What is expected:
Report every line of the listing below in which the string "nested" appears.
►
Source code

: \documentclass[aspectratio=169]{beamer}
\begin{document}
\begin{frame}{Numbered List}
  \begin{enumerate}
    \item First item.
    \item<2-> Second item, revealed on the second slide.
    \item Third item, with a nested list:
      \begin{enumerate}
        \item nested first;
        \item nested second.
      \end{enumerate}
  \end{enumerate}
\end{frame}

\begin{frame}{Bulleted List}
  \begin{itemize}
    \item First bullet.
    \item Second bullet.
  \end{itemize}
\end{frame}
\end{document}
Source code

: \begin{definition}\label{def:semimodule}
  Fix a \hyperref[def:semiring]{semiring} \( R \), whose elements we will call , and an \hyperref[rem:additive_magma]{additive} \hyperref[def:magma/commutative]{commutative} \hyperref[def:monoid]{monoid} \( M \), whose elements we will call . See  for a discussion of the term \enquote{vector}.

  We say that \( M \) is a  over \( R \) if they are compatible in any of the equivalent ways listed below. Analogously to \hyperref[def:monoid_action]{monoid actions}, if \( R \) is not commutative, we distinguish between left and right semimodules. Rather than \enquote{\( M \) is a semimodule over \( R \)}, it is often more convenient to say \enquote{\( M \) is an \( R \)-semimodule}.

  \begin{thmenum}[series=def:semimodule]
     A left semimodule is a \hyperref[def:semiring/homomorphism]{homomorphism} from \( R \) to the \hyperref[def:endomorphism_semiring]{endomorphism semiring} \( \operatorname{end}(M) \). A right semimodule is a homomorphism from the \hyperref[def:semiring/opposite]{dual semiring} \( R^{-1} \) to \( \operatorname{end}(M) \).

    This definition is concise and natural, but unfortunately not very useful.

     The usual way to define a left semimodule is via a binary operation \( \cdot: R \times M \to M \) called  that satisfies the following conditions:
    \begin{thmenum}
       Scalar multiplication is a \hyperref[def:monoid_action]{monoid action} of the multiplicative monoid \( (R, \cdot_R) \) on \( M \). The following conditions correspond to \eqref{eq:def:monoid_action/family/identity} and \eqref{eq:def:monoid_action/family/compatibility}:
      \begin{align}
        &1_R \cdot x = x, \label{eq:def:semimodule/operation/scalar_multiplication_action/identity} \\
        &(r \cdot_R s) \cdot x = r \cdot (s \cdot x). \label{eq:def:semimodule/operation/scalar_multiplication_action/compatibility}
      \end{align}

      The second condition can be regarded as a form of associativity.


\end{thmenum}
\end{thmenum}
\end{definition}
◄
Reply to the task:
    \item Third item, with a nested list:
        \item nested first;
        \item nested second.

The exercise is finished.